-- Exercise description --
Your task is to repeat exactly the lines below between the line holding "- 📫 How to reach me ..." and the line holding "Contributing", inclusive, and only those.

[Records from a data collection]
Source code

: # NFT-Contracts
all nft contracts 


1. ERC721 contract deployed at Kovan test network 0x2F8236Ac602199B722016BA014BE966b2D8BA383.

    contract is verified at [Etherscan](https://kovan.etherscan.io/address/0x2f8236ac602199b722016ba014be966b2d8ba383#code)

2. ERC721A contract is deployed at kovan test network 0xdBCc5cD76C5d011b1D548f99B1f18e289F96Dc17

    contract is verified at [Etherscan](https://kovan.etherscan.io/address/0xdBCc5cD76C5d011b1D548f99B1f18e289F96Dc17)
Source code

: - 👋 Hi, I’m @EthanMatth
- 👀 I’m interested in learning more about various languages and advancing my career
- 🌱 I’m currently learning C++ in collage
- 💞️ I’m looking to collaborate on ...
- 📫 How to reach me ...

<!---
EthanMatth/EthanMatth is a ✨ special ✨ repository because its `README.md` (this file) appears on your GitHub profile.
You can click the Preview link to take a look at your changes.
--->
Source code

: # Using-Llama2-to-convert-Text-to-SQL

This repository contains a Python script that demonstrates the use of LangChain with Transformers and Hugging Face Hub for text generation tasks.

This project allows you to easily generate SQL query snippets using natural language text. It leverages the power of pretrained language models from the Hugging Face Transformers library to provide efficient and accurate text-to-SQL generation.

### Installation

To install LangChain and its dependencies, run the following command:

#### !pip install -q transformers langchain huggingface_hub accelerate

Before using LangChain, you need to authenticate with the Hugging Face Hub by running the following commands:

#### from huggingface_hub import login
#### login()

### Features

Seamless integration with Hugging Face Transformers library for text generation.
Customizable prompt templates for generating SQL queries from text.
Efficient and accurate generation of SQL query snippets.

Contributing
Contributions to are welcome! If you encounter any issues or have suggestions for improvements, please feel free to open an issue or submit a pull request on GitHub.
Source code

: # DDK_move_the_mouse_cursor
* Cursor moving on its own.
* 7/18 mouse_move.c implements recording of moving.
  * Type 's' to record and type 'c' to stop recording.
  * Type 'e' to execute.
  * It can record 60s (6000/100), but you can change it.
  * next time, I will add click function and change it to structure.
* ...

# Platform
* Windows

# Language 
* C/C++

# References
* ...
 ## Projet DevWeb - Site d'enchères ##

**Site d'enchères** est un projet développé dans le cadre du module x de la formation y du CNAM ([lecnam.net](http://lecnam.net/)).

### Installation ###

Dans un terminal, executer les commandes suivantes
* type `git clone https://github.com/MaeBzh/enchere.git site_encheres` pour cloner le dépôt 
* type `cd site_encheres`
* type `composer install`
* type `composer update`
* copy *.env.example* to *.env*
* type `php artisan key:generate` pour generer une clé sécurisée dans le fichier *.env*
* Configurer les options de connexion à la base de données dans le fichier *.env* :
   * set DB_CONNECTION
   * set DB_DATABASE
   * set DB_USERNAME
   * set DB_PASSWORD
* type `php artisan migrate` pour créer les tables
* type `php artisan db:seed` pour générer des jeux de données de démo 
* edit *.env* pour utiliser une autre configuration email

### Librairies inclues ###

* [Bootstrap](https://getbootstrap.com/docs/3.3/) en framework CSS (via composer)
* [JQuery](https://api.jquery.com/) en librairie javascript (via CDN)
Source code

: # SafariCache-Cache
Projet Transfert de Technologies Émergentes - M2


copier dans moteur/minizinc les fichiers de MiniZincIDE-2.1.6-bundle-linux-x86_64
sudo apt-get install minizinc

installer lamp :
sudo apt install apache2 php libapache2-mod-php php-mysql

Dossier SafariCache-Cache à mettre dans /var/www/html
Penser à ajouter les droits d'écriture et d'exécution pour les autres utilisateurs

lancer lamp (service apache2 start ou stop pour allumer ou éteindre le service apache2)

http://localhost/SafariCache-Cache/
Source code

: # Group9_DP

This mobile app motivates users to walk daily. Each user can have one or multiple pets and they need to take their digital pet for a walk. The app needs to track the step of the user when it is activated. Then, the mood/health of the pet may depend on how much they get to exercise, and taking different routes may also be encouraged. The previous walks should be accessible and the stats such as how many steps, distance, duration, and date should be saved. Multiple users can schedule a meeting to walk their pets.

-- Solution to the problem --
- 📫 How to reach me ...

<!---
EthanMatth/EthanMatth is a ✨ special ✨ repository because its `README.md` (this file) appears on your GitHub profile.
You can click the Preview link to take a look at your changes.
--->
Source code

: # Using-Llama2-to-convert-Text-to-SQL

This repository contains a Python script that demonstrates the use of LangChain with Transformers and Hugging Face Hub for text generation tasks.

This project allows you to easily generate SQL query snippets using natural language text. It leverages the power of pretrained language models from the Hugging Face Transformers library to provide efficient and accurate text-to-SQL generation.

### Installation

To install LangChain and its dependencies, run the following command:

#### !pip install -q transformers langchain huggingface_hub accelerate

Before using LangChain, you need to authenticate with the Hugging Face Hub by running the following commands:

#### from huggingface_hub import login
#### login()

### Features

Seamless integration with Hugging Face Transformers library for text generation.
Customizable prompt templates for generating SQL queries from text.
Efficient and accurate generation of SQL query snippets.

Contributing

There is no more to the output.